Author Posts

February 18, 2014 at 12:10 pm

Ed offers this example of using $ErrorActionPreference:

Try {

$ErrorActionPreference = "Stop"

Copy-Item -Path $myfile -Destination $folder -Force }

CATCH [System.Exception]{

MD $folder | Out-Null

Copy-Item -Path $myfile -Destination $folder -Force }

FINALLY { $ErrorActionPreference = "Continue" }

You can also do this:

&{
Try {

$ErrorActionPreference = "Stop"

Copy-Item -Path $myfile -Destination $folder -Force }

CATCH [System.Exception]{

MD $folder | Out-Null

Copy-Item -Path $myfile -Destination $folder -Force }
}

Which isolates the $ErrorActionPreference in it's own scope. You don't have to worry about adding a FINALLY block to set it back. Since $ErrorActionPreference never changed in the parent scope, you also don't have to worry about whether setting it to 'Continue' will change what it was originally set to.

February 18, 2014 at 1:58 pm

All true. You have to be a bit careful with that technique, because any variables you create in that scope obviously won't persist in the rest of the script, but it's definitely an approach.

With cmdlets, of course, you can also use -ErrorAction on the cmdlet, which confines it to just that one command without creating a new scope.

And I suppose I could also argue that, with this specific example, Test-Path could have been used to avoid the error entirely. I personally tend to prefer test-and-recover vs. error-and-catch, when I'm in a situation to do so.

February 18, 2014 at 2:26 pm

I almost never wind up having to touch $ErrorActionPreference in a script, other than for demonstration purposes. I just use the ErrorAction parameter, and leave the preference variable alone.

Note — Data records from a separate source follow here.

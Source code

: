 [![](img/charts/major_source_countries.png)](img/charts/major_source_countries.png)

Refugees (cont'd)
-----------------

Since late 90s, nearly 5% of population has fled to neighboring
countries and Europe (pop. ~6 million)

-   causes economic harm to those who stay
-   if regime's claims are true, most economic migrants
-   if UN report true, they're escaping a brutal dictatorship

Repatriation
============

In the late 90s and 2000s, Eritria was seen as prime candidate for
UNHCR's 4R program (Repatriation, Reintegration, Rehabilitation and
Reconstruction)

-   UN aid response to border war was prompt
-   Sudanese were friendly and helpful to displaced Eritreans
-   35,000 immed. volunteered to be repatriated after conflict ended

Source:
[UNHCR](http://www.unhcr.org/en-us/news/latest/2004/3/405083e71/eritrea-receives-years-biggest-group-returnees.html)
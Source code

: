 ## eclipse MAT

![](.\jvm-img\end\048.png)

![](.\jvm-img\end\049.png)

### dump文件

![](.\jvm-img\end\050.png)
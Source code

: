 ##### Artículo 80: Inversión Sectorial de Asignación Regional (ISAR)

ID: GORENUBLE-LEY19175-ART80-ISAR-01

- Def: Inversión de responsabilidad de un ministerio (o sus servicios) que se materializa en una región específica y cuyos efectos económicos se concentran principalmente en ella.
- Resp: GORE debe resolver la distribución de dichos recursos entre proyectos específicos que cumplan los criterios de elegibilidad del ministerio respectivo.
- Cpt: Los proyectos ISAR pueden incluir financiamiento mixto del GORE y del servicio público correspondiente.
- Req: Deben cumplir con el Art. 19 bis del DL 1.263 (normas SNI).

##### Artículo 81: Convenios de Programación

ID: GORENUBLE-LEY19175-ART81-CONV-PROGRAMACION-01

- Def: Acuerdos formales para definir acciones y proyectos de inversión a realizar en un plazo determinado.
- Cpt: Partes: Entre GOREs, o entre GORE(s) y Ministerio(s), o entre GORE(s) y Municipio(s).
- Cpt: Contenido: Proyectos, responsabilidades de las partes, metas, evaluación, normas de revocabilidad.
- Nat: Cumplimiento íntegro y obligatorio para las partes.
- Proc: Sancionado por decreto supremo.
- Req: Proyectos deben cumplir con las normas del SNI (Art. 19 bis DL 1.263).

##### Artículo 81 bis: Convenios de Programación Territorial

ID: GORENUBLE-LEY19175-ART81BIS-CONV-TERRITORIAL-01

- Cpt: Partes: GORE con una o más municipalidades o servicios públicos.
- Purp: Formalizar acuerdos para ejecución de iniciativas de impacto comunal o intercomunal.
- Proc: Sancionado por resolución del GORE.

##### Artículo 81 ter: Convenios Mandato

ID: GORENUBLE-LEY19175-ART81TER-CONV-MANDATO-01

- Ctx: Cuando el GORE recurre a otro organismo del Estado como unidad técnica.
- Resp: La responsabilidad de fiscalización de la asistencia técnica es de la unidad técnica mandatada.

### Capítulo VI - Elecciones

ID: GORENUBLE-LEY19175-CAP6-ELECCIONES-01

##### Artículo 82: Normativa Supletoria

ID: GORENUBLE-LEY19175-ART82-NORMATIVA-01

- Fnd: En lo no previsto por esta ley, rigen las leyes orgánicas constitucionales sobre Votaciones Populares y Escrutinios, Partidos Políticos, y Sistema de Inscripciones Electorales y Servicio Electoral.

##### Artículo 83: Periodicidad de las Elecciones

February 19, 2014 at 11:57 am

The example is trivial enough that applying -ErrorAction to the relevant cmdlets instead of setting $ErrorActionPreference is pretty obvious. I'd consider setting it in a situation where I had a more complex script block where every operation depended on successful completion of all the ones before it, and any error should cause an immediate exit to the Catch block. Using the script block invocation to run it in it's own scope and protect the preference variable in the parent scope is just utilizing a scope for a purpose it was designed for. (IMHO).